Austrian rhythmic gymnast

Valentina Domenig-Ozimic (born 10 March 2005) is an Austrian rhythmic gymnast. She represents her country in international competitions.

== Personal life ==
Valentina took up gymnastics at age six, she now trains at the national gymnastics centre in Vienna. Her dream is to compete at the Olympic Games. She studied at the European class at the Ursulines' private high school in Graz.

== Career ==
Domenig-Ozimic debuted at the 2019 Junior World Championships in Moscow, where she ended 28th in teams,42nd with clubs final and 33rd with ribbon.

In 2021 she became a senior, at the World Cup in Sofia she was 52nd in the All-Around, 54th with hoop, 46th with ball, 52nd with clubs and 52nd with ribbon. In May she competed in Pesaro, ending 37th in the All-Around, 37th with hoop, 34th with ball, 32nd with clubs and 39th with ribbon.
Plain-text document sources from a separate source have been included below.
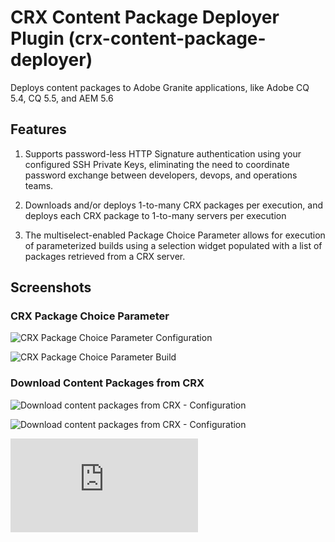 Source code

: CRX Content Package Deployer Plugin (crx-content-package-deployer)
==================================================================

Deploys content packages to Adobe Granite applications, like Adobe CQ 5.4, CQ 5.5, and AEM 5.6

Features
--------

1. Supports password-less HTTP Signature authentication using your configured SSH Private Keys, eliminating the need to
coordinate password exchange between developers, devops, and operations teams.

1. Downloads and/or deploys 1-to-many CRX packages per execution, and deploys each CRX package to 1-to-many servers per
execution

1. The multiselect-enabled Package Choice Parameter allows for execution of parameterized builds using a selection
widget populated with a list of packages retrieved from a CRX server.

Screenshots
-----------

### CRX Package Choice Parameter

![CRX Package Choice Parameter Configuration](https://github.com/adamcin/crx-content-package-deployer/raw/master/src/site/resources/images/package-choice-parameter-config.png "CRX Package Choice Parameter Configuration")

![CRX Package Choice Parameter Build](https://github.com/adamcin/crx-content-package-deployer/raw/master/src/site/resources/images/package-choice-parameter.png "CRX Package Choice Parameter Build")

### Download Content Packages from CRX

![Download content packages from CRX - Configuration](https://github.com/adamcin/crx-content-package-deployer/raw/master/src/site/resources/images/download-content-packages-config.png "Download content packages from CRX - Configuration")

![Download content packages from CRX - Configuration](https://github.com/adamcin/crx-content-package-deployer/raw/master/src/site/resources/images/download-content-packages-console.png "Download content packages from CRX - Console Output")

[![Analytics](https://ga-beacon.appspot.com/UA-37073514-2/crx-content-package-deployer/raw/master/README.md)](https://github.com/igrigorik/ga-beacon)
Valentina was then selected for the European Championships in Varna along Nicol Ruprecht, she was 54th in the All-Around, 54th with hoop, 54th with ball, 60th with clubs and 64th with ribbon. She also participated in the World Championships in Kitakyushu, ending 53rd in the All-Around, 51st with hoop, 59th with ball, 48th with clubs and 61st with ribbon.

The 2022 season started at the World Cup in Pesaro, she was 37th in the All-Around, 37th with hoop, 34th with ball, 32nd with clubs and 39th with ribbon. She then took part in the European Championships in Tel Aviv, taking 51st place in the All-Around, 49th with hoop, 46th with ball, 58th with clubs and 62nd with ribbon. In September Valentina competed at the World Championships in Sofia, finishing 54th in the All-Around, 57th with hoop, 53rd with ball, 51st with clubs and 64th with ribbon.